▶ WHAT TO WORK ON: Beginning with the line that has "Oh and there" and ending with the line that has "## Bind MFA", retype the entries below exactly, except for the pictures.
RECORDS PROVIDED below:
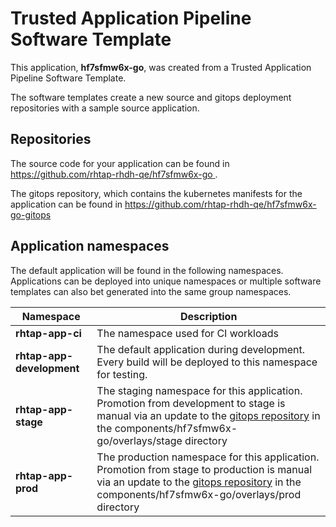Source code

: # Trusted Application Pipeline Software Template

This application, **hf7sfmw6x-go**, was created from a Trusted Application Pipeline Software Template.

The software templates create a new source and gitops deployment repositories with a sample source application. 

## Repositories

The source code for your application can be found in [https://github.com/rhtap-rhdh-qe/hf7sfmw6x-go ](https://github.com/rhtap-rhdh-qe/hf7sfmw6x-go ).
 
The gitops repository, which contains the kubernetes manifests for the application can be found in 
[https://github.com/rhtap-rhdh-qe/hf7sfmw6x-go-gitops ](https://github.com/rhtap-rhdh-qe/hf7sfmw6x-go-gitops ) 

## Application namespaces 

The default application will be found in the following namespaces. Applications can be deployed into unique namespaces or multiple software templates can also bet generated into the same group namespaces.  

|  Namespace   |  Description   |  
| -------- | -------- |
| **rhtap-app-ci** | The namespace used for CI workloads |
| **rhtap-app-development** | The default application during development. Every build will be deployed to this namespace for testing. |
| **rhtap-app-stage** | The staging namespace for this application. Promotion from development to stage is manual via an update to the [gitops repository](https://github.com/rhtap-rhdh-qe/hf7sfmw6x-go-gitops ) in the components/hf7sfmw6x-go/overlays/stage directory |
| **rhtap-app-prod** | The production namespace for this application. Promotion from stage to production is manual via an update to the [gitops repository](https://github.com/rhtap-rhdh-qe/hf7sfmw6x-go-gitops ) in the components/hf7sfmw6x-go/overlays/prod directory |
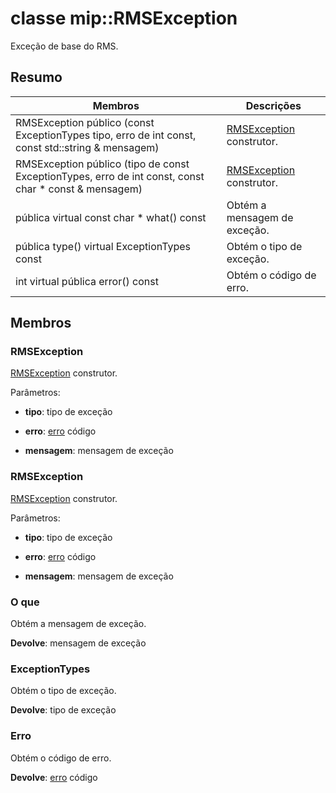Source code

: # <a name="class-miprmsexception"></a>classe mip::RMSException 
Exceção de base do RMS.
  
## <a name="summary"></a>Resumo
 Membros                        | Descrições                                
--------------------------------|---------------------------------------------
 RMSException público (const ExceptionTypes tipo, erro de int const, const std::string & mensagem)  |  [RMSException](class_mip_rmsexception.md) construtor.
 RMSException público (tipo de const ExceptionTypes, erro de int const, const char * const & mensagem)  |  [RMSException](class_mip_rmsexception.md) construtor.
 pública virtual const char * what() const  |  Obtém a mensagem de exceção.
 pública type() virtual ExceptionTypes const  |  Obtém o tipo de exceção.
 int virtual pública error() const  |  Obtém o código de erro.
  
## <a name="members"></a>Membros
  
### <a name="rmsexception"></a>RMSException
[RMSException](class_mip_rmsexception.md) construtor.

Parâmetros:  
* **tipo**: tipo de exceção 


* **erro**: [erro](class_mip_error.md) código 


* **mensagem**: mensagem de exceção


  
### <a name="rmsexception"></a>RMSException
[RMSException](class_mip_rmsexception.md) construtor.

Parâmetros:  
* **tipo**: tipo de exceção 


* **erro**: [erro](class_mip_error.md) código 


* **mensagem**: mensagem de exceção


  
### <a name="what"></a>O que
Obtém a mensagem de exceção.

  
**Devolve**: mensagem de exceção
  
### <a name="exceptiontypes"></a>ExceptionTypes
Obtém o tipo de exceção.

  
**Devolve**: tipo de exceção
  
### <a name="error"></a>Erro
Obtém o código de erro.

  
**Devolve**: [erro](class_mip_error.md) código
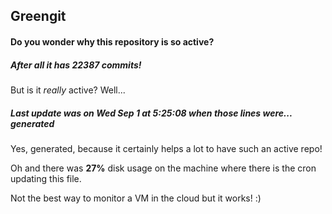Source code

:## Greengit

#### Do you wonder why this repository is so active?

##### After all it has 22387 commits!

But is it *really* active? Well...

##### Last update was on Wed Sep 1 at 5:25:08 when those lines were... generated

Yes, generated, because it certainly helps a lot to have such an active repo!

Oh and there was **27%** disk usage on the machine
where there is the cron updating this file.

Not the best way to monitor a VM in the cloud but it works! :)

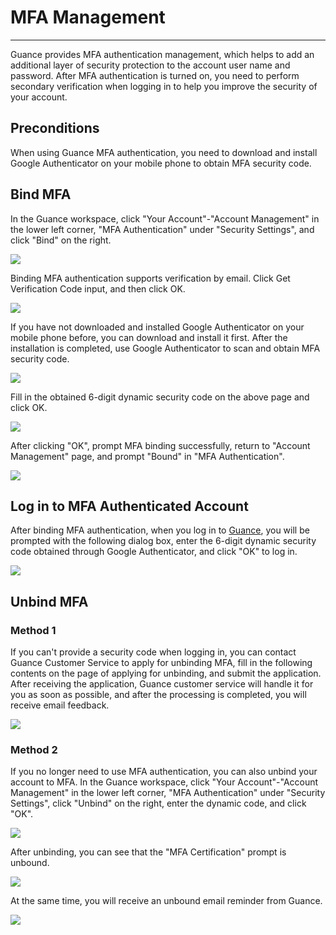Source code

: # MFA Management
---

Guance provides MFA authentication management, which helps to add an additional layer of security protection to the account user name and password. After MFA authentication is turned on, you need to perform secondary verification when logging in to help you improve the security of your account.

## Preconditions

When using Guance MFA authentication, you need to download and install Google Authenticator on your mobile phone to obtain MFA security code.


## Bind MFA

In the Guance workspace, click "Your Account"-"Account Management" in the lower left corner, "MFA Authentication" under "Security Settings", and click "Bind" on the right.

![](img/1.mfa_1.png)

Binding MFA authentication supports verification by email. Click Get Verification Code input, and then click OK.



![](img/1.mfa_2.1.png)

If you have not downloaded and installed Google Authenticator on your mobile phone before, you can download and install it first. After the installation is completed, use Google Authenticator to scan and obtain MFA security code.

![](img/1.mfa_4.1.png)

Fill in the obtained 6-digit dynamic security code on the above page and click OK.

![](img/1.mfa_11.1.png)

After clicking "OK", prompt MFA binding successfully, return to "Account Management" page, and prompt "Bound" in "MFA Authentication".

![](img/1.mfa_5.png)



## Log in to MFA Authenticated Account

After binding MFA authentication, when you log in to [Guance](https://www.guance.com/), you will be prompted with the following dialog box, enter the 6-digit dynamic security code obtained through Google Authenticator, and click "OK" to log in.

![](img/1.mfa_6.1.png)



## Unbind MFA

### Method 1

If you can't provide a security code when logging in, you can contact Guance Customer Service to apply for unbinding MFA, fill in the following contents on the page of applying for unbinding, and submit the application. After receiving the application, Guance customer service will handle it for you as soon as possible, and after the processing is completed, you will receive email feedback.

![](img/1.mfa_7.png)



### Method 2

If you no longer need to use MFA authentication, you can also unbind your account to MFA. In the Guance workspace, click "Your Account"-"Account Management" in the lower left corner, "MFA Authentication" under "Security Settings", click "Unbind" on the right, enter the dynamic code, and click "OK".

![](img/1.mfa_8.png)



After unbinding, you can see that the "MFA Certification" prompt is unbound.

![](img/1.mfa_9.png)



At the same time, you will receive an unbound email reminder from Guance.

![](img/1.mfa_10.png)





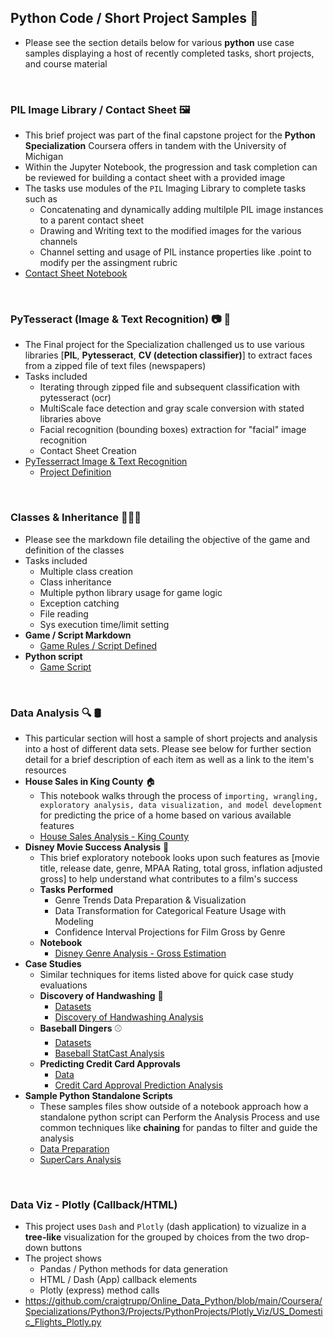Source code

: ## Python Code / Short Project Samples 🐍
* Please see the section details below for various **python** use case samples displaying a host of recently completed tasks, short projects, and course material 

<br>

### **PIL Image Library / Contact Sheet** 🖼️
* This brief project was part of the final capstone project for the **Python Specialization** Coursera offers in tandem with the University of Michigan
* Within the Jupyter Notebook, the progression and task completion can be reviewed for building a contact sheet with a provided image
* The tasks use modules of the `PIL` Imaging Library to complete tasks such as 
    * Concatenating and dynamically adding multilple PIL image instances to a parent contact sheet
    * Drawing and Writing text to the modified images for the various channels
    * Channel setting and usage of PIL instance properties like .point to modify per the assingment rubric
* [Contact Sheet Notebook](/PyImaging/Contact%20Sheet%20-%20PIL.ipynb)

<br>

### **PyTesseract (Image & Text Recognition)** 📷 📰
* The Final project for the Specialization  challenged us to use various libraries [**PIL**, **Pytesseract**, **CV (detection classifier)**] to extract faces from a zipped file of text files (newspapers)
* Tasks included 
    * Iterating through zipped file and subsequent classification with pytesseract (ocr)
    * MultiScale face detection and gray scale conversion with stated libraries above
    * Facial recognition (bounding boxes) extraction for "facial" image recognition 
    * Contact Sheet Creation 
* [PyTesserract Image & Text Recognition](/Pytesseract/PyTesseract_Final_Mich3_Project.ipynb)
    - [Project Definition](/Pytesseract/PyTesseractProject.html)

<br>

### **Classes & Inheritance** 👨‍👧‍👦
* Please see the markdown file detailing the objective of the game and definition of the classes
* Tasks included
    * Multiple class creation
    * Class inheritance
    * Multiple python library usage for game logic
    * Exception catching
    * File reading
    * Sys execution time/limit setting
* **Game / Script Markdown** 
    - [Game Rules / Script Defined](/Class_Inheritance/Wheel_Of_Python.md)
* **Python script** 
    - [Game Script](/Class_Inheritance/WOP.py)

<br>

### **Data Analysis** 🔍 🛢️
* This particular section will host a sample of short projects and analysis into a host of different data sets. Please see below for further section detail for a brief description of each item as well as a link to the item's resources
* **House Sales in King County** 🏠
    - This notebook walks through the process of `importing, wrangling, exploratory analysis, data visualization, and model development` for predicting the price of a home based on various available features
    - [House Sales Analysis - King County](/Data%20Analysis/Notebooks/House_Sales_in_King_County.ipynb)
* **Disney Movie Success Analysis** 🎥
    - This brief exploratory notebook looks upon such features as [movie title, release date, genre, MPAA Rating, total gross, inflation adjusted gross] to help understand what contributes to a film's success
    - **Tasks Performed**
        - Genre Trends Data Preparation & Visualization
        - Data Transformation for Categorical Feature Usage with Modeling
        - Confidence Interval Projections for Film Gross by Genre
    - **Notebook**
        - [Disney Genre Analysis - Gross Estimation](/Data%20Analysis/Notebooks/Disney_Regression_CI.ipynb)
* **Case Studies**
    - Similar techniques for items listed above for quick case study evaluations 
    - **Discovery of Handwashing** 🚰
        - [Datasets](/Data%20Analysis/CaseStudies/Dr._Semmelweis_and_the_Discovery_of_Handwashing/datasets)
        - [Discovery of Handwashing Analysis](/Data%20Analysis/CaseStudies/Dr._Semmelweis_and_the_Discovery_of_Handwashing/notebook.ipynb)
    - **Baseball Dingers** ⚾
        - [Datasets](/Data%20Analysis/CaseStudies/Judge_Giancarlo_Dingers/datasets)
        - [Baseball StatCast Analysis](/Data%20Analysis/CaseStudies/Judge_Giancarlo_Dingers/notebook.ipynb)
    - **Predicting Credit Card Approvals**
        - [Data](/Data%20Analysis/CaseStudies/Predicting%20Credit%20Card%20Approvals/cc_approvals.data)
        - [Credit Card Approval Prediction Analysis](/Data%20Analysis/CaseStudies/Predicting%20Credit%20Card%20Approvals/notebook.ipynb)
* **Sample Python Standalone Scripts**
    - These samples files show outside of a notebook approach how a standalone python script can Perform the Analysis Process and use common techniques like **chaining** for pandas to filter and guide the analysis
    - [Data Preparation](/Data%20Analysis/Python_Files/1_data-preparation_supercar-data.py)
    - [SuperCars Analysis](/Data%20Analysis/Python_Files/supercars-analysis.py)



<br>

### **Data Viz - Plotly (Callback/HTML)**
* This project uses `Dash` and `Plotly` (dash application) to vizualize in a **tree-like** visualization for the grouped by choices from the two drop-down buttons
* The project shows 
    * Pandas / Python methods for data generation
    * HTML / Dash (App) callback elements
    * Plotly (express) method calls
* https://github.com/craigtrupp/Online_Data_Python/blob/main/Coursera/Specializations/Python3/Projects/PythonProjects/Plotly_Viz/US_Domestic_Flights_Plotly.py



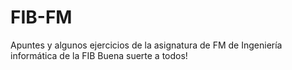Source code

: # FIB-FM
Apuntes y algunos ejercicios de la asignatura de FM de Ingeniería informática de la FIB
Buena suerte a todos!
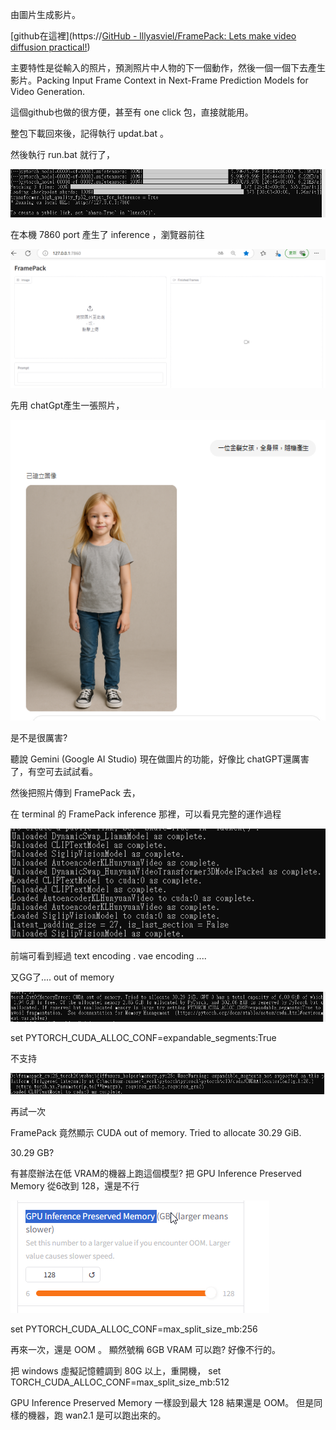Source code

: 由圖片生成影片。

[github在這裡](https://[GitHub - lllyasviel/FramePack: Lets make video diffusion practical!](https://github.com/lllyasviel/FramePack))

主要特性是從輸入的照片，預測照片中人物的下一個動作，然後一個一個下去產生影片。Packing Input Frame Context in Next-Frame Prediction Models for Video Generation.

這個github也做的很方便，甚至有 one click 包，直接就能用。

整包下載回來後，記得執行 updat.bat 。

然後執行 run.bat 就行了，

![](assets/20250501_125948_image.png)

在本機 7860 port 產生了 inference ，瀏覽器前往

![](assets/20250501_130057_image.png)

先用 chatGpt產生一張照片，

![](assets/20250501_130615_image.png)

是不是很厲害?

聽說 Gemini (Google AI Studio) 現在做圖片的功能，好像比 chatGPT還厲害了，有空可去試試看。

然後把照片傳到 FramePack 去，

在 terminal 的 FramePack inference 那裡，可以看見完整的運作過程

![](assets/20250501_132230_image.png)

前端可看到經過 text encoding . vae encoding ....

又GG了.... out of memory

![](assets/20250501_132306_image.png)

set PYTORCH_CUDA_ALLOC_CONF=expandable_segments:True

不支持

![](assets/20250501_133921_image.png)

再試一次

FramePack 竟然顯示 CUDA out of memory. Tried to allocate 30.29 GiB.

30.29 GB?

有甚麼辦法在低 VRAM的機器上跑這個模型?
把 GPU Inference Preserved Memory 從6改到 128，還是不行

![](assets/20250501_135500_image.png)

set PYTORCH_CUDA_ALLOC_CONF=max_split_size_mb:256

再來一次，還是 OOM 。 顯然號稱 6GB VRAM 可以跑? 好像不行的。

把 windows 虛擬記憶體調到 80G 以上，重開機，
set TORCH_CUDA_ALLOC_CONF=max_split_size_mb:512

GPU Inference Preserved Memory 一樣設到最大 128
結果還是 OOM。 但是同樣的機器，跑 wan2.1 是可以跑出來的。
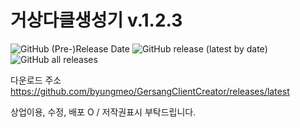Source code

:# 거상다클생성기 v.1.2.3
![GitHub (Pre-)Release Date](https://img.shields.io/github/release-date-pre/byungmeo/GersangClientCreator)
![GitHub release (latest by date)](https://img.shields.io/github/v/release/byungmeo/GersangClientCreator)
![GitHub all releases](https://img.shields.io/github/downloads/byungmeo/GersangClientCreator/total)

다운로드 주소
https://github.com/byungmeo/GersangClientCreator/releases/latest

상업이용, 수정, 배포 O / 저작권표시 부탁드립니다.
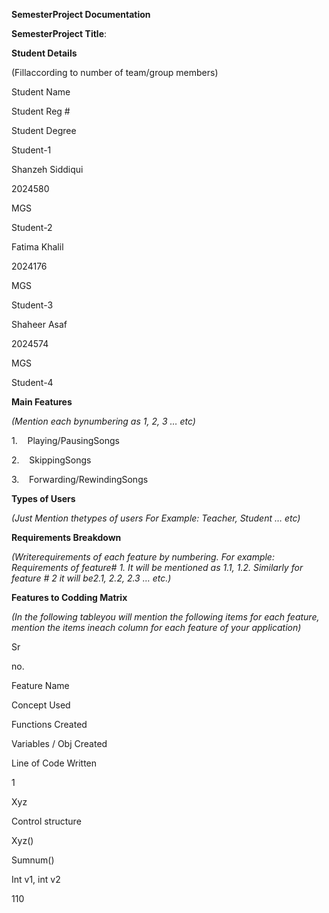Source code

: **SemesterProject Documentation**

**SemesterProject Title**:  

**Student Details**

(Fillaccording to number of team/group members)

Student Name

Student Reg #

Student Degree

Student-1

Shanzeh Siddiqui

2024580

MGS

Student-2

Fatima Khalil

2024176

MGS

Student-3

Shaheer Asaf

2024574

MGS

Student-4

**Main Features**

_(Mention each bynumbering as 1, 2, 3 … etc)_

1.    Playing/PausingSongs

2.    SkippingSongs

3.    Forwarding/RewindingSongs

**Types of Users**

_(Just Mention thetypes of users For Example: Teacher, Student … etc)_

**Requirements Breakdown**

_(Writerequirements of each feature by numbering. For example: Requirements of feature# 1. It will be mentioned as 1.1, 1.2. Similarly for feature # 2 it will be2.1, 2.2, 2.3 … etc.)_

**Features to Codding Matrix**

_(In the following tableyou will mention the following items for each feature, mention the items ineach column for each feature of your application)_

Sr

no.

Feature Name

Concept Used

Functions Created

Variables / Obj Created

Line of Code Written

1

Xyz

Control structure

Xyz()

Sumnum()

Int v1, int v2

110

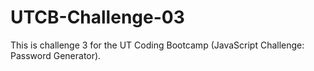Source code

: # UTCB-Challenge-03
This is challenge 3 for the UT Coding Bootcamp (JavaScript Challenge: Password Generator).
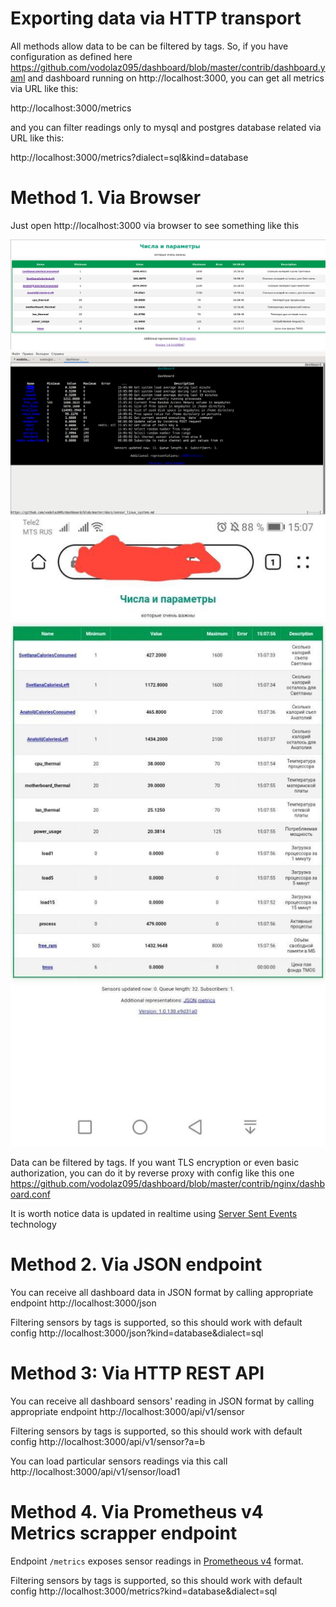 Exporting data via HTTP transport
===================================

All methods allow data to be can be filtered by tags. So, if you have configuration as defined here
https://github.com/vodolaz095/dashboard/blob/master/contrib/dashboard.yaml
and dashboard running on http://localhost:3000, you can get all metrics via URL like this:

http://localhost:3000/metrics 

and you can filter readings only to mysql and postgres database related via URL like this:

http://localhost:3000/metrics?dialect=sql&kind=database


Method 1. Via Browser
===================================

Just open http://localhost:3000 via browser to see something like this

![dashboard_example.png](contrib%2Fdashboard_example.png)
![elinks.png](contrib%2Felinks.png)
![mobile.jpg](contrib%2Fmobile.jpg)


Data can be filtered by tags.
If you want TLS encryption or even basic authorization, you can do it by reverse proxy with config like this one
https://github.com/vodolaz095/dashboard/blob/master/contrib/nginx/dashboard.conf

It is worth notice data is updated in realtime using [Server Sent Events](https://developer.mozilla.org/en-US/docs/Web/API/Server-sent_events)
technology


Method 2. Via JSON endpoint
===================================
You can receive all dashboard data in JSON format by calling appropriate endpoint
http://localhost:3000/json

Filtering sensors by tags is supported, so this should work with default config
http://localhost:3000/json?kind=database&dialect=sql

Method 3: Via HTTP REST API
=====================================
You can receive all dashboard sensors' reading in JSON format by calling appropriate endpoint
http://localhost:3000/api/v1/sensor

Filtering sensors by tags is supported, so this should work with default config
http://localhost:3000/api/v1/sensor?a=b

You can load particular sensors readings via this call
http://localhost:3000/api/v1/sensor/load1


Method 4. Via Prometheus v4 Metrics scrapper endpoint
===================================
Endpoint `/metrics` exposes sensor readings in
[Prometheous v4](https://prometheus.io/docs/instrumenting/exposition_formats/#text-format-example)
format.

Filtering sensors by tags is supported, so this should work with default config
http://localhost:3000/metrics?kind=database&dialect=sql
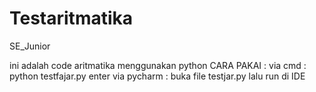 # Testaritmatika
SE_Junior

ini adalah code aritmatika menggunakan python
CARA PAKAI :
via cmd : python testfajar.py enter
via pycharm : buka file testjar.py lalu run di IDE
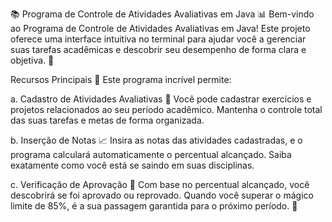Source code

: 📚 Programa de Controle de Atividades Avaliativas em Java 📊
Bem-vindo ao Programa de Controle de Atividades Avaliativas em Java! Este projeto oferece uma interface intuitiva no terminal para ajudar você a gerenciar suas tarefas acadêmicas e descobrir seu desempenho de forma clara e objetiva. 🚀

Recursos Principais 📌
Este programa incrível permite:

a. Cadastro de Atividades Avaliativas 📝
Você pode cadastrar exercícios e projetos relacionados ao seu período acadêmico. Mantenha o controle total das suas tarefas e metas de forma organizada.

b. Inserção de Notas 📈
Insira as notas das atividades cadastradas, e o programa calculará automaticamente o percentual alcançado. Saiba exatamente como você está se saindo em suas disciplinas.

c. Verificação de Aprovação 🎉
Com base no percentual alcançado, você descobrirá se foi aprovado ou reprovado. Quando você superar o mágico limite de 85%, é a sua passagem garantida para o próximo período. 🥳
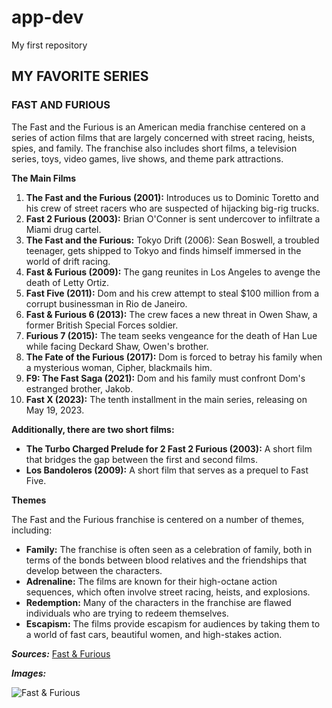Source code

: # app-dev
My first repository

## MY FAVORITE SERIES 

### FAST AND FURIOUS 
The Fast and the Furious is an American media franchise centered on a series of action films that are largely concerned with street racing, heists, spies, and family. The franchise also includes short films, a television series, toys, video games, live shows, and theme park attractions.

**The Main Films**

1. **The Fast and the Furious (2001):** Introduces us to Dominic Toretto and his crew of street racers who are suspected of hijacking big-rig trucks.
2.  **Fast 2 Furious (2003):** Brian O'Conner is sent undercover to infiltrate a Miami drug cartel.
3. **The Fast and the Furious:** Tokyo Drift (2006): Sean Boswell, a troubled teenager, gets shipped to Tokyo and finds himself immersed in the world of drift racing.
4. **Fast & Furious (2009):** The gang reunites in Los Angeles to avenge the death of Letty Ortiz.
5. **Fast Five (2011):** Dom and his crew attempt to steal $100 million from a corrupt businessman in Rio de Janeiro.
6. **Fast & Furious 6 (2013):** The crew faces a new threat in Owen Shaw, a former British Special Forces soldier.
7. **Furious 7 (2015):** The team seeks vengeance for the death of Han Lue while facing Deckard Shaw, Owen's brother.
8. **The Fate of the Furious (2017):** Dom is forced to betray his family when a mysterious woman, Cipher, blackmails him.
9. **F9: The Fast Saga (2021):** Dom and his family must confront Dom's estranged brother, Jakob.
10. **Fast X (2023):** The tenth installment in the main series, releasing on May 19, 2023.

**Additionally, there are two short films:**
- **The Turbo Charged Prelude for 2 Fast 2 Furious (2003):** A short film that bridges the gap between the first and second films.
- **Los Bandoleros (2009):** A short film that serves as a prequel to Fast Five.

**Themes**

The Fast and the Furious franchise is centered on a number of themes, including:

- **Family:** The franchise is often seen as a celebration of family, both in terms of the bonds between blood relatives and the friendships that develop between the characters.
- **Adrenaline:** The films are known for their high-octane action sequences, which often involve street racing, heists, and explosions.
- **Redemption:** Many of the characters in the franchise are flawed individuals who are trying to redeem themselves.
- **Escapism:** The films provide escapism for audiences by taking them to a world of fast cars, beautiful women, and high-stakes action.

***Sources:***
[Fast & Furious](https://en.wikipedia.org/wiki/Fast_%26_Furious)

***Images:***
	
 ![Fast & Furious](https://en.wikipedia.org/wiki/Fast_%26_Furious#/media/File:Fast-furious-logo-fast-furious.png)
End of RECORDS PROVIDED.
▶ PROBLEM SOLUTION:
Oh and there was **27%** disk usage on the machine
where there is the cron updating this file.

Not the best way to monitor a VM in the cloud but it works! :)

Source code

: # MFA Management
---

Guance provides MFA authentication management, which helps to add an additional layer of security protection to the account user name and password. After MFA authentication is turned on, you need to perform secondary verification when logging in to help you improve the security of your account.

## Preconditions

When using Guance MFA authentication, you need to download and install Google Authenticator on your mobile phone to obtain MFA security code.


## Bind MFA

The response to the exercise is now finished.